Virgan terkekeh mendengarnya.

"Gue dan Anzel itu seperti kupu-kupu monarch dan viceroy. Ini mekanisme mimikri mullerian dengan rambut gondrong dan anting hitam sebagai sinyal aposematik." jawab Virgan dengan lancar. Yang membuat Najma terbengong. Dia tidak begitu paham dengan apa yang dimaksud oleh Virgan.

"Haha intinya kak Virgan niruin gaya Kak Anzel." ujar Najma setelah sedikit mengerti.

"Iya sih. Tapi gue lebih keren,'kan?" tanya Virgan dengan menaik turunkan alisnya.

"Bukannya itu inferior komplek ya?" tanya Najma dalam hati.

‌Melihat Najma tak menanggapi candaannya Virgan jadi malu sendiri.

‌"Yakin gak butuh bantuan? Soalnya posisi gue juga lagi butuh bantuan." Virgan bertanya lagi. Menyembunyikan rona malunya.

"Ya gapapa, Kak Virgan aku duluan." pamit Najma sambil membawa setumpuk buku.
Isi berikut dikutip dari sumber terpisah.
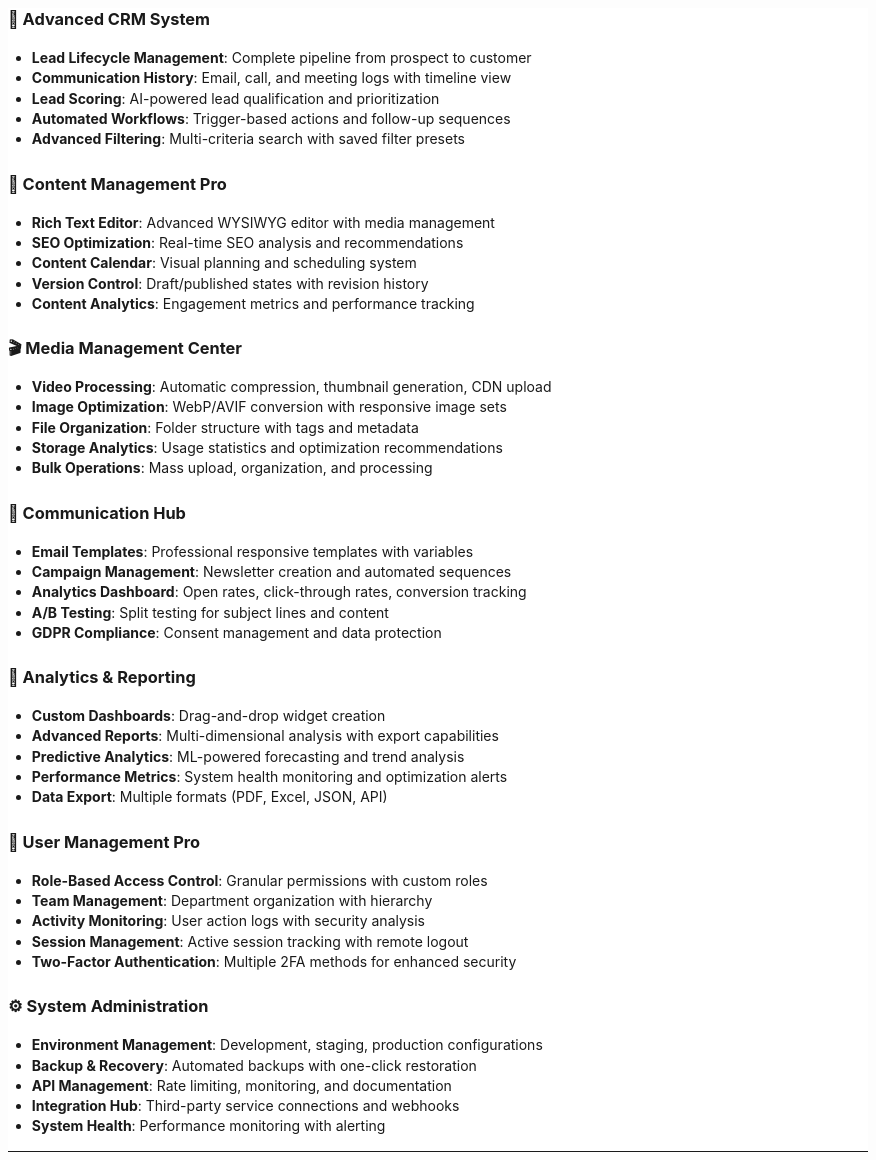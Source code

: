 ### **👥 Advanced CRM System**
- **Lead Lifecycle Management**: Complete pipeline from prospect to customer
- **Communication History**: Email, call, and meeting logs with timeline view
- **Lead Scoring**: AI-powered lead qualification and prioritization
- **Automated Workflows**: Trigger-based actions and follow-up sequences
- **Advanced Filtering**: Multi-criteria search with saved filter presets

### **📝 Content Management Pro**
- **Rich Text Editor**: Advanced WYSIWYG editor with media management
- **SEO Optimization**: Real-time SEO analysis and recommendations
- **Content Calendar**: Visual planning and scheduling system
- **Version Control**: Draft/published states with revision history
- **Content Analytics**: Engagement metrics and performance tracking

### **🎬 Media Management Center**
- **Video Processing**: Automatic compression, thumbnail generation, CDN upload
- **Image Optimization**: WebP/AVIF conversion with responsive image sets
- **File Organization**: Folder structure with tags and metadata
- **Storage Analytics**: Usage statistics and optimization recommendations
- **Bulk Operations**: Mass upload, organization, and processing

### **📧 Communication Hub**
- **Email Templates**: Professional responsive templates with variables
- **Campaign Management**: Newsletter creation and automated sequences
- **Analytics Dashboard**: Open rates, click-through rates, conversion tracking
- **A/B Testing**: Split testing for subject lines and content
- **GDPR Compliance**: Consent management and data protection

### **🧮 Analytics & Reporting**
- **Custom Dashboards**: Drag-and-drop widget creation
- **Advanced Reports**: Multi-dimensional analysis with export capabilities
- **Predictive Analytics**: ML-powered forecasting and trend analysis
- **Performance Metrics**: System health monitoring and optimization alerts
- **Data Export**: Multiple formats (PDF, Excel, JSON, API)

### **👤 User Management Pro**
- **Role-Based Access Control**: Granular permissions with custom roles
- **Team Management**: Department organization with hierarchy
- **Activity Monitoring**: User action logs with security analysis
- **Session Management**: Active session tracking with remote logout
- **Two-Factor Authentication**: Multiple 2FA methods for enhanced security

### **⚙️ System Administration**
- **Environment Management**: Development, staging, production configurations
- **Backup & Recovery**: Automated backups with one-click restoration
- **API Management**: Rate limiting, monitoring, and documentation
- **Integration Hub**: Third-party service connections and webhooks
- **System Health**: Performance monitoring with alerting

---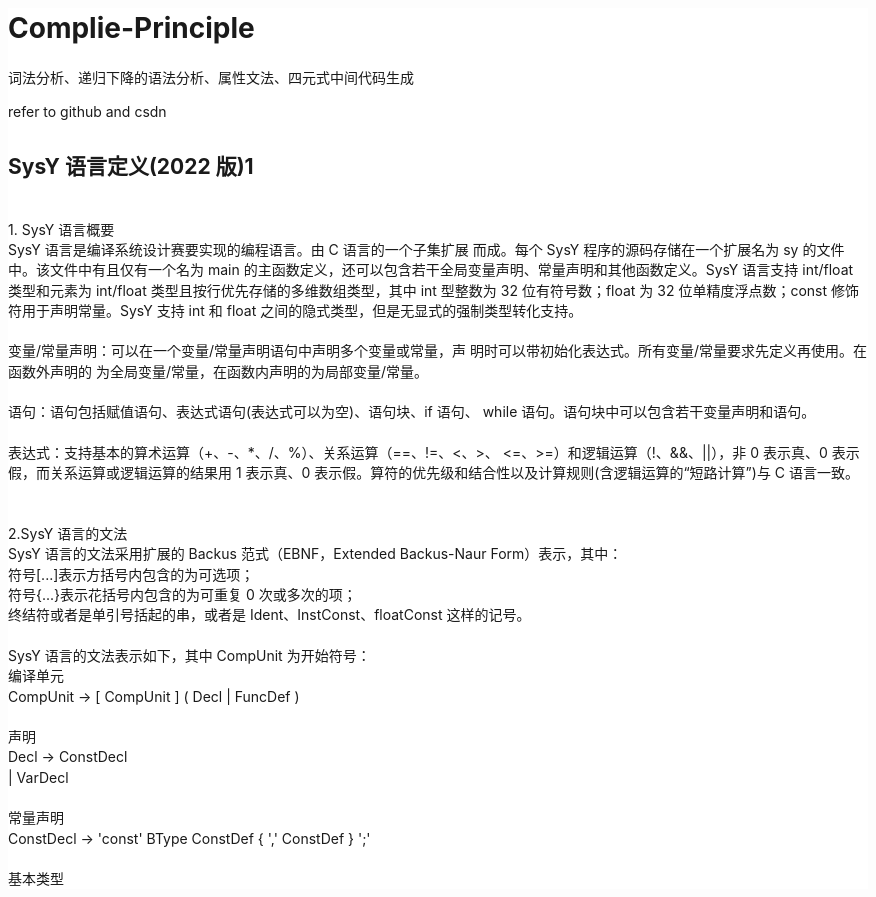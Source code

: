 # Complie-Principle
词法分析、递归下降的语法分析、属性文法、四元式中间代码生成

refer to github and csdn

## SysY 语言定义(2022 版)1 

<br>
1. SysY 语言概要 
<br>
SysY 语言是编译系统设计赛要实现的编程语言。由 C 语言的一个子集扩展 而成。每个 SysY 程序的源码存储在一个扩展名为 sy 的文件中。该文件中有且仅有一个名为 main 的主函数定义，还可以包含若干全局变量声明、常量声明和其他函数定义。SysY 语言支持 int/float 类型和元素为 int/float 类型且按行优先存储的多维数组类型，其中 int 型整数为 32 位有符号数；float 为 32 位单精度浮点数；const 修饰符用于声明常量。SysY 支持 int 和 float 之间的隐式类型，但是无显式的强制类型转化支持。 
<br>
<br>
变量/常量声明：可以在一个变量/常量声明语句中声明多个变量或常量，声 
明时可以带初始化表达式。所有变量/常量要求先定义再使用。在函数外声明的 
为全局变量/常量，在函数内声明的为局部变量/常量。 
<br>
<br>
语句：语句包括赋值语句、表达式语句(表达式可以为空)、语句块、if 语句、 
while 语句。语句块中可以包含若干变量声明和语句。 
<br>
<br>
表达式：支持基本的算术运算（+、-、*、/、%）、关系运算（==、!=、<、>、 
<=、>=）和逻辑运算（!、&&、||），非 0 表示真、0 表示假，而关系运算或逻辑运算的结果用 1 表示真、0 表示假。算符的优先级和结合性以及计算规则(含逻辑运算的“短路计算”)与 C 语言一致。 

<br>
<br>
<br>
2.SysY 语言的文法 
<br>
SysY 语言的文法采用扩展的 Backus 范式（EBNF，Extended Backus-Naur 
Form）表示，其中：
<br>
符号[...]表示方括号内包含的为可选项； 
<br>
符号{...}表示花括号内包含的为可重复 0 次或多次的项； 
<br>
终结符或者是单引号括起的串，或者是 Ident、InstConst、floatConst 这样的记号。 
<br>
<br>
SysY 语言的文法表示如下，其中 CompUnit 为开始符号： 
<br>
编译单元 
<br>
CompUnit → [ CompUnit ] ( Decl | FuncDef ) 
<br>
<br>
声明 
<br>
Decl → ConstDecl 
<br>| VarDecl 
<br>
<br>
常量声明 
<br>
ConstDecl → 'const' BType ConstDef { ',' ConstDef } ';' 
<br>
<br>
基本类型 
<br>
Najma berniat membawa sebagian dulu dan sebagiannya lagi dia akan ambil nanti. Tapi langkahnya terhenti saat terdengar suara langkah kaki dan suara yang memanggil namanya.
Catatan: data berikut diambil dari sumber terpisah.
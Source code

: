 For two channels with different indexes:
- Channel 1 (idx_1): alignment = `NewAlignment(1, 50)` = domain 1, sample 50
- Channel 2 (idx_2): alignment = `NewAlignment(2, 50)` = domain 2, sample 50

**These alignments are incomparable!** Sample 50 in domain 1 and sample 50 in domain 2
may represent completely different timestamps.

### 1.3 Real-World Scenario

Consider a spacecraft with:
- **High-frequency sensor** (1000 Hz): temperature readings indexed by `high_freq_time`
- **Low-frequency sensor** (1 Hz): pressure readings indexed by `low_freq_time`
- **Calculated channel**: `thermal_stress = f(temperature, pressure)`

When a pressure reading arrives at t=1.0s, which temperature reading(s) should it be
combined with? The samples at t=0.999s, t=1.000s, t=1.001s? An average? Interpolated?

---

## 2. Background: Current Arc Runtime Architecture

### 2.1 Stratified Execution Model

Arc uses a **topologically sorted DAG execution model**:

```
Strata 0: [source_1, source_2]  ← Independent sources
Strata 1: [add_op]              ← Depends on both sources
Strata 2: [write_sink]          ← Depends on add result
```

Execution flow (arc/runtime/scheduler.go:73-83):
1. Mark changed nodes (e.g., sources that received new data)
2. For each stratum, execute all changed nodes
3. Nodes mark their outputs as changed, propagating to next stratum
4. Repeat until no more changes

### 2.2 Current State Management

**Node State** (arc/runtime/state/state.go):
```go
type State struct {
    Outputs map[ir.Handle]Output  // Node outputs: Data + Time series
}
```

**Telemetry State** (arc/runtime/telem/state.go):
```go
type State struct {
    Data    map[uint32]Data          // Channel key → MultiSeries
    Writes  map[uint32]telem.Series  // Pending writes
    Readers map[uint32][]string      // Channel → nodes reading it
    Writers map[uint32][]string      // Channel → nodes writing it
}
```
"Bukannya Kak Virgan juga tadi mau ambil buku." gumam Najma.

"Hei. Kenapa lo bawa sendiri. Itukan berat. Emang kelas lo gak ada cowoknya?"

Suaranya bukan suara Kak Virgan. Tapi suara,

"Kak Asa?" Najma sedikit kesusahan melihat orang yang ada di sampingnya karena tumpukan buku membatasi gerak kepalanya.

"Siapa yang nyuruh lo bawa buku sebanyak ini?" Anzel bertanya sambil mengambil alih tumpukan buku dari tangan Najma.

"Bu Nur,"

"Oh!"

Tanpa dijelaskan pun Anzel tahu siapa Bu Nur. Jadi dia tak bisa berkomentar lebih selain oh.

"Kak Asa tunggu di sini. Aku bawa yang masih di dalam," ujar Najma sambil melesat pergi kembali ke perpustakaan. Anzel terbengong di tempatnya. Dia kira Anzel asistennya apa?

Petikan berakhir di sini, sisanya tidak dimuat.